According to TechCrunch the bill wouldn’t affect state laws like California’s privacy act. So far, Sen. Gillibrand remains the bill’s sole sponsor.
This might appear to be a good idea. I do not think it is. We don’t need another Federal government agency to do this and muck it up as it has done with nearly everything it touches. We need the government to get out of the way and let the private sector create good security. The only reason for this agency will be the creation of backdoors in the security so that it can continue to violate the 4th amendment with the protection of this law. Read Edward Snowden’s book Permanent Record.
Government should handle privacy, as it does human rights and other rights. Privacy is in The Constitution, it’s a matter of honouring it and if necessary enforcing it.
Trouble is, government agencies tend to become the opposite of what was intended, in the name of National Security.
The NSA should be looking for and advising flaws found in security, not building backdoors into approved encryption – for law enforcement and national security reasons, of course. Nor should it be collecting Private information itself, from whatever sources, legitimate, like information people unsuspectingly post to the internet that is repackaged for all who can pay for it, and illegitimate sources (backdoors, agreements with other nations’ security services monitoring, etc.)
It only takes the WILL to LIMIT the powers and activities of government agencies, but there’s too much money behind data collection, both commercial and security/military. And no politician can say no to campaign donations, especially if it’s for law enforcement/security reasons.
Commercial enterprises are no better in protecting rights. It’s the only internet business model that makes money.

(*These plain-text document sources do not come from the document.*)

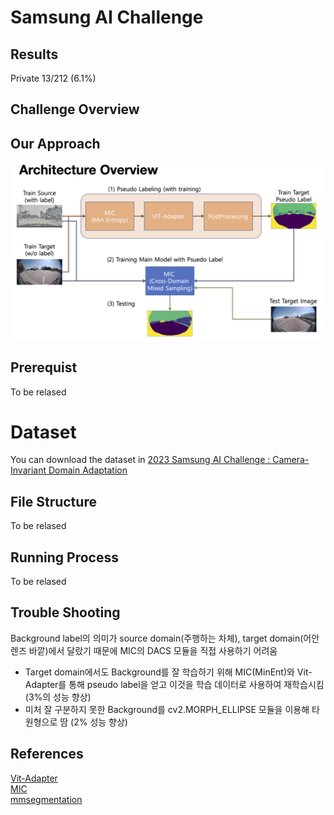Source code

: # Samsung AI Challenge 

## Results
Private 13/212 (6.1%)

## Challenge Overview 

## Our Approach
![architecture](./architecture.png)


## Prerequist
To be relased

# Dataset
<!-- 사용된 학습 데이터는 [2023 Samsung AI Challenge : Camera-Invariant Domain Adaptation
](https://dacon.io/competitions/official/236132/overview/description)에서 로그인 후 다운로드할 수 있음 -->
You can download the dataset in [2023 Samsung AI Challenge : Camera-Invariant Domain Adaptation
](https://dacon.io/competitions/official/236132/overview/description) 

## File Structure
To be relased

## Running Process
To be relased

## Trouble Shooting
Background label의 의미가 source domain(주행하는 차체), target domain(어안렌즈 바깥)에서 달랐기 때문에 MIC의 DACS 모듈을 직접 사용하기 어려움   
* Target domain에서도 Background를 잘 학습하기 위해 MIC(MinEnt)와 Vit-Adapter를 통해 pseudo label을 얻고 이것을 학습 데이터로 사용하여 재학습시킴 (3%의 성능 향상)
* 미처 잘 구분하지 못한 Background를 cv2.MORPH_ELLIPSE 모듈을 이용해 타원형으로 땀 (2% 성능 향상)




## References 
[Vit-Adapter](https://github.com/czczup/ViT-Adapter)  
[MIC](https://github.com/lhoyer/MIC)  
[mmsegmentation](https://github.com/open-mmlab/mmsegmentation)
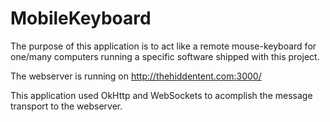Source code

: # MobileKeyboard
The purpose of this application is to act like a remote mouse-keyboard for one/many computers running a specific software
shipped with this project.

The webserver is running on http://thehiddentent.com:3000/

This application used OkHttp and WebSockets to acomplish the message transport to the webserver.

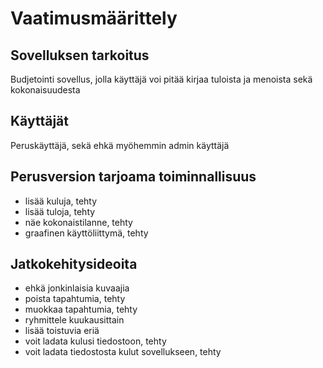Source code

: # Vaatimusmäärittely

## Sovelluksen tarkoitus

Budjetointi sovellus, jolla käyttäjä voi pitää kirjaa tuloista ja menoista sekä kokonaisuudesta

## Käyttäjät

Peruskäyttäjä, sekä ehkä myöhemmin admin käyttäjä

## Perusversion tarjoama toiminnallisuus

- lisää kuluja, tehty
- lisää tuloja, tehty
- näe kokonaistilanne, tehty
- graafinen käyttöliittymä, tehty

## Jatkokehitysideoita

- ehkä jonkinlaisia kuvaajia
- poista tapahtumia, tehty
- muokkaa tapahtumia, tehty
- ryhmittele kuukausittain
- lisää toistuvia eriä
- voit ladata kulusi tiedostoon, tehty
- voit ladata tiedostosta kulut sovellukseen, tehty
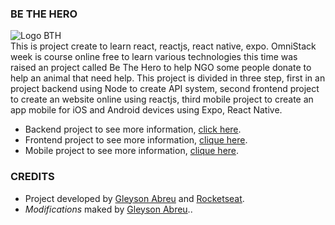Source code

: ### BE THE HERO
![Logo BTH](https://imgur.com/EwWoyq4.png)<br />
This is project create to learn react, reactjs, react native, expo. OmniStack week is course online free to learn various technologies this time was raised an project called Be The Hero to help NGO some people donate to  help an animal that need help.
This project is divided in three step, first in an project backend using Node to create API system, second frontend project to create an website online using reactjs, third mobile project to create an app mobile for iOS and Android devices using Expo, React Native.

- Backend project to see more information, [click here](https://github.com/gleysonabreu/be-the-hero/tree/master/backend "click here").
- Frontend project to see more information, [clique here](https://github.com/gleysonabreu/be-the-hero/tree/master/frontend "clique here").
- Mobile project to see more information, [clique here](https://github.com/gleysonabreu/be-the-hero/tree/master/mobile "clique here").

### CREDITS
- Project developed by [Gleyson Abreu](https://github.com/gleysonabreu) and [Rocketseat](http://rocketseat.com.br/).
- *Modifications* maked by [Gleyson Abreu](https://github.com/gleysonabreu)..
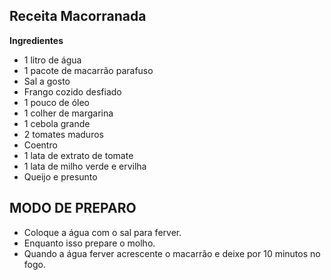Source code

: ## Receita Macorranada
 
**Ingredientes** 

 - 1 litro de água
 - 1 pacote de macarrão parafuso
 - Sal a gosto
 - Frango cozido desfiado
 - 1 pouco de óleo
 - 1 colher de margarina
 - 1 cebola grande
 - 2 tomates maduros
 - Coentro
 - 1 lata de extrato de tomate
 - 1 lata de milho verde e ervilha
 - Queijo e presunto

## MODO DE PREPARO

 - Coloque a água com o sal para ferver.
 - Enquanto isso prepare o molho.
 - Quando a água ferver acrescente o macarrão e deixe por 10 minutos no fogo.
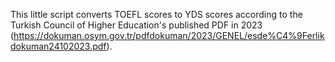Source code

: This little script converts TOEFL scores to YDS scores according to the Turkish Council of Higher Education's published PDF in 2023 (https://dokuman.osym.gov.tr/pdfdokuman/2023/GENEL/esde%C4%9Ferlikdokuman24102023.pdf).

Even Open Sourcing or publishing protections publicly improves the situation very little. It may have public scrutiny, but who has the most money to ‘build in flaws’, the security industrial complex combined with commercial interests, or Joe security expert or a university professor not already funded by government or corporate interests?
You end up with the Flash situation. Oh, another flaw, our bad, we’ll fix that next release. Repeat infinitely.
Apple got out of the router business when Law Enforcement Assistance was being pushed down to the local router level. Trust me. Apple couldn’t take any privacy stance when its routers were required to be open to Law Enforcement Assistance. Too much negative publicity could result. And you see what happens if you make a keyboard that people don’t like, can you imagine what the fallout would be if routers were open/vulnerable – a backdoor for the good guys is a backdoor for the bad guys too.
As for this particular bill, I guarantee it was dreamed up by the same people who came up with “freedom-of-information” and “whistle blower protection”, and you know what a quagmire they’ve become. Give the appearance of something, cover your arse whenever it becomes an issue (ombudsman anybody?), but with neither the will nor capability to combat the forces against this.